What To Do After A Medical Data Breach
By Adrian Johansen, freelance writer; @AdrianJohanse18.
When most people visit their health professional, they go in confidence that they are in good hands and the confidentiality of their health issues and personal information is protected. After all, who can a person trust more than their doctor? Unfortunately, while patients are safe a majority of the time, there is the chance that a data breach could result in the release of private information.
This breach could be because of a computer hacker, a system breakdown, or even a natural disaster. In any case, the healthcare organization is responsible for keeping patient data secure. If they fail to do so, then they must do damage control and patients must do what they need to in order to protect themselves. Here is a breakdown of what is expected of these companies and what consumers should do in the event of a medical data breach.
The Responsibility of Health Companies
When the Health Insurance Portability and Accountability Act (HIPAA) was officially enacted in 2003, it set a precedent that health organizations must ensure that all patient information is private and confidential. Along with that came the HIPAA security rule, which says that the same organizations must perform risk analysis and have the proper safeguards in place so that data cannot be stolen or leaked to unauthorized individuals.

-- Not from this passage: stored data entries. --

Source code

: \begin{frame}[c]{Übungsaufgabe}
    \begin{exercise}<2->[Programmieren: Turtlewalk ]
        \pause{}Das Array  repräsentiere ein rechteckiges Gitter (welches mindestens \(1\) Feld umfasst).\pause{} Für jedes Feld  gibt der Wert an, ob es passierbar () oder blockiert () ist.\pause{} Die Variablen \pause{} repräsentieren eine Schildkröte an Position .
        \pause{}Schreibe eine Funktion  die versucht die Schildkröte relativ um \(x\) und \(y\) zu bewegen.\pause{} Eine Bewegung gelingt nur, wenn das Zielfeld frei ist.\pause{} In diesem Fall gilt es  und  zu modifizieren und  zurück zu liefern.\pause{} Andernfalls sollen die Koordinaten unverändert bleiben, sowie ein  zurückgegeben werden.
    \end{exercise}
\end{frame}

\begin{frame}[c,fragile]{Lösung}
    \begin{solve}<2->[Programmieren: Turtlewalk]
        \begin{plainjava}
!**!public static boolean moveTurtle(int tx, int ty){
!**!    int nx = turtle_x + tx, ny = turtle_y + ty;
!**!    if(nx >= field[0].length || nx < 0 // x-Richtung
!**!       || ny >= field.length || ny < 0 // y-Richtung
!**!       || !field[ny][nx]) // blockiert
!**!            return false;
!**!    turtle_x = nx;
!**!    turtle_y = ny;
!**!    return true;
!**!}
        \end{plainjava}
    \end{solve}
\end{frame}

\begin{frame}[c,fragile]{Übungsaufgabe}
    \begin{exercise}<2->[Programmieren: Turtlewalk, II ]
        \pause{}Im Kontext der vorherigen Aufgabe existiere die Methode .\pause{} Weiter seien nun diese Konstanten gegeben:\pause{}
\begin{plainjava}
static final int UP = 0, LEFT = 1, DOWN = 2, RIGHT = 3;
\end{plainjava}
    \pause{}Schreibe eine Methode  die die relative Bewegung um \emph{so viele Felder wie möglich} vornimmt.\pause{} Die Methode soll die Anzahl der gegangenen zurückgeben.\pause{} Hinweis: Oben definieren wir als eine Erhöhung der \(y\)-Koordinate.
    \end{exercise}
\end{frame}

While many organizations have the proper barriers in place to protect the loss of data, there have been instances where significant breaches have resulted in major leaks. The data leaked in such a breach can include everything from patient names and addresses to Social Security numbers, which can be used to conduct identity theft. If you discovers that a breach has occurred and it affects your patients’ data, then you must take action. You should also prepare for your patients to do the same — often in the form of lawsuits.
Back in 2014, UCLA health was involved in a class-action lawsuit and had to pay out $7.5 million after hackers broke into their system and copied or stole the records of 4.5 million patients. Another such breach took place recently in 2019 when the teaching hospital at the University of Connecticut was infiltrated. In this instance, the hackers accessed employee email accounts, which also potentially contained patient records and Social Security numbers. The related class action suit is still pending.